BEGIN Records
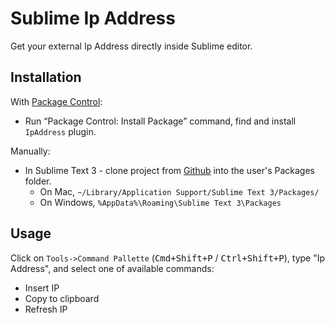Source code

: # Sublime Ip Address
Get your external Ip Address directly inside Sublime editor.

## Installation
With [Package Control](http://wbond.net/sublime_packages/package_control):
 - Run “Package Control: Install Package” command, find and install `IpAddress` plugin.

Manually:
 - In Sublime Text 3 - clone project from [Github](https://github.com/vovayatsyuk/sublime-ip-address) into the user's Packages folder.
    - On Mac, `~/Library/Application Support/Sublime Text 3/Packages/`
    - On Windows, `%AppData%\Roaming\Sublime Text 3\Packages`

## Usage
Click on `Tools->Command Pallette` (<kbd>Cmd+Shift+P</kbd> / <kbd>Ctrl+Shift+P</kbd>),
type "Ip Address", and select one of available commands:
 - Insert IP
 - Copy to clipboard
 - Refresh IP

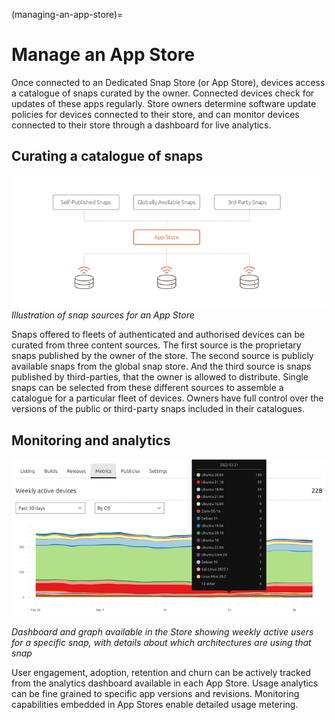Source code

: (managing-an-app-store)=
# Manage an App Store

Once connected to an Dedicated Snap Store (or App Store), devices access a catalogue of snaps curated by the owner. Connected devices check for updates of these apps regularly. Store owners determine software update policies for devices connected to their store, and can monitor devices connected to their store through a dashboard for live analytics.
## Curating a catalogue of snaps
![Illustration of snap sources for an app store](/images/managing-an-app-store1.png)
*Illustration of snap sources for an App Store*

Snaps offered to fleets of authenticated and authorised devices can be curated from three content sources. The first source is the proprietary snaps published by the owner of the store. The second source is publicly available snaps from the global snap store. And the third source is snaps published by third-parties, that the owner is allowed to distribute. Single snaps can be selected from these different sources to assemble a catalogue for a particular fleet of devices. Owners have full control over the versions of the public or third-party snaps included in their catalogues.

## Monitoring and analytics
![metrics|690x343](/images/managing-an-app-store2.png)

*Dashboard and graph available in the Store showing weekly active users for a specific snap, with details about which architectures are using that snap*

User engagement, adoption, retention and churn can be actively tracked from the analytics dashboard available in each App Store. Usage analytics can be fine grained to specific app versions and revisions. Monitoring capabilities embedded in App Stores enable detailed usage metering.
END Records
◆ What you need to do
Return, with no change at all, every line in the entries above from the line containing "Sublime Ip Address" through the line containing "- In Sublime".

◆ Result of the task
: # Sublime Ip Address
Get your external Ip Address directly inside Sublime editor.

## Installation
With [Package Control](http://wbond.net/sublime_packages/package_control):
 - Run “Package Control: Install Package” command, find and install `IpAddress` plugin.

Manually:
 - In Sublime Text 3 - clone project from [Github](https://github.com/vovayatsyuk/sublime-ip-address) into the user's Packages folder.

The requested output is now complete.